Hisashi Murakami, a Japanese researcher, has won a mock Ig Nobel Prize for his research on “smartphone zombies” for the fifteenth consecutive year.
The Annals of Improbable Research, a scientific humor magazine, organizes the award.
At the Kyoto Institute of Technology, Hisashi Murakami teaches collective behavioral science as an assistant professor. His autonomic act of single mass captivated the audience.
Pedestrians crossing an intersection without colliding—almost as if under an invisible command—is an illustration of that process, which Murakami calls self-organization.
Murakami put together a team to investigate how smartphone zombies disrupt pedestrian flow in order to better understand the mechanics of this kind of human behavior.
On September 9, 2024, the group received the Ig Nobel Prize for Kinetics.
“I was left wondering why (our project) was found to be amusing,” the 34 year old Murakami said.
Normally, the winner receives a trophy, but this year, Murakami received digital data attached to an email that he could put together himself.
It appeared fragile enough to be blown away by an air conditioner when he printed it out on paper and put the prize together.
In January 2024, Murakami became a member of the Kyoto Institute of Technology.

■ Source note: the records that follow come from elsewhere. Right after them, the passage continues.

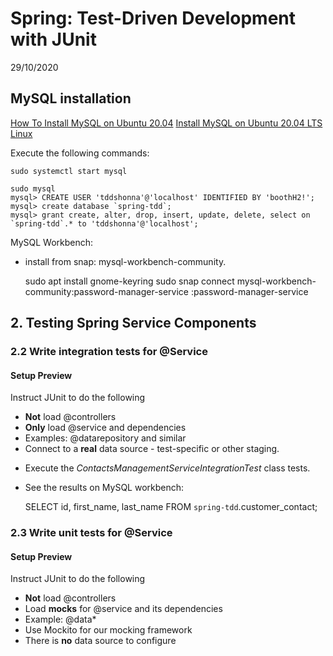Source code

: # Spring: Test-Driven Development with JUnit

29/10/2020

## MySQL installation

[How To Install MySQL on Ubuntu 20.04](https://www.digitalocean.com/community/tutorials/how-to-install-mysql-on-ubuntu-20-04)
[Install MySQL on Ubuntu 20.04 LTS Linux](https://linuxconfig.org/install-mysql-on-ubuntu-20-04-lts-linux)


Execute the following commands:
    
    sudo systemctl start mysql

    sudo mysql
    mysql> CREATE USER 'tddshonna'@'localhost' IDENTIFIED BY 'boothH2!';
    mysql> create database `spring-tdd`;
    mysql> grant create, alter, drop, insert, update, delete, select on `spring-tdd`.* to 'tddshonna'@'localhost';
    
MySQL Workbench:
- install from snap: mysql-workbench-community.

    
    sudo apt install gnome-keyring
    sudo snap connect mysql-workbench-community:password-manager-service :password-manager-service
    
## 2. Testing Spring Service Components
### 2.2 Write integration tests for @Service

#### Setup Preview

Instruct JUnit to do the following
* **Not** load @controllers
* **Only** load @service and dependencies
* Examples: @datarepository and similar
* Connect to a **real** data source - test-specific or other staging.


- Execute the *ContactsManagementServiceIntegrationTest* class tests.
- See the results on MySQL workbench:


    SELECT id, first_name, last_name FROM `spring-tdd`.customer_contact;
    
### 2.3 Write unit tests for @Service

#### Setup Preview

Instruct JUnit to do the following
* **Not** load @controllers
* Load **mocks** for @service and its dependencies
* Example: @data*
* Use Mockito for our mocking framework
* There is **no** data source to configure

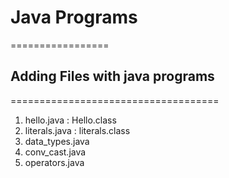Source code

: # Java Programs
=================

## Adding Files with java programs
====================================

1. hello.java : Hello.class
2. literals.java : literals.class
3. data_types.java
4. conv_cast.java
5. operators.java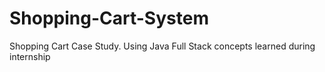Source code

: # Shopping-Cart-System
Shopping Cart Case Study. Using Java Full Stack concepts learned during internship
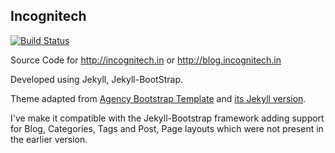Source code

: ## Incognitech

[![Build Status](https://travis-ci.org/desaiuditd/desaiuditd.github.io.svg?branch=master)](https://travis-ci.org/desaiuditd/desaiuditd.github.io)

Source Code for http://incognitech.in or http://blog.incognitech.in

Developed using Jekyll, Jekyll-BootStrap.

Theme adapted from [Agency Bootstrap Template](http://startbootstrap.com/template-overviews/agency/) and [its Jekyll version](https://github.com/y7kim/agency-jekyll-theme/).

I've make it compatible with the Jekyll-Bootstrap framework adding support for Blog, Categories, Tags and Post, Page layouts which were not present in the earlier version.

“I spent my younger days in a daze,” he said. “I suppose it’s a shame that I don’t have any interesting episodes from my childhood to share.”
A pivotal moment occurred when Murakami became interested in examining the relationships between individuals in a mass of people after joining a research group at Kobe University.
Murakami traveled to Iriomotejima island in Okinawa Prefecture for his master’s course to study how crabs interact when hundreds of thousands of them gather in one location. After that, he and his colleagues raised 100 “ayu” sweetfish for his doctoral thesis.
Murakami came to the conclusion that self-organization is the foundation of large gatherings where people freely move while forming a mass as a result of his observations of the natural world.
Murakami investigated behavioral changes in his subjects by obstructing their senses of hearing, smell, sight, and other senses in order to support his findings.
Understanding that a smartphone’s narrow screen significantly limits a user’s field of vision, Murakami’s team investigated smartphone zombies to determine how they interfere with traffic flow.
While three students on the right were glued to their smartphones, Hisashi Murakami and his colleagues observed two groups of college students in Tokyo in December 2019 as they were asked to walk normally down a street.
Over 100 Bacteria Species Are Bound To Gow In Microwave Ovens— New Research
The team watched as two groups of 27 college students passed by and approached one another from opposite directions.
One group of three people was given the task of walking while utilizing their smartphones. But they and the others were able to always move aside and avoid a collision, which made them and the others slow down.
When the researchers discovered that the participants’ sense of vision was not the only thing that enabled them to recognize one another’s movements, they were still left with more questions than answers.
“You may be amazed by how fish and birds don’t collide with each other when they travel en masse, but humans also have a similar ability,” Murakami said. “It’s exciting, isn’t it?”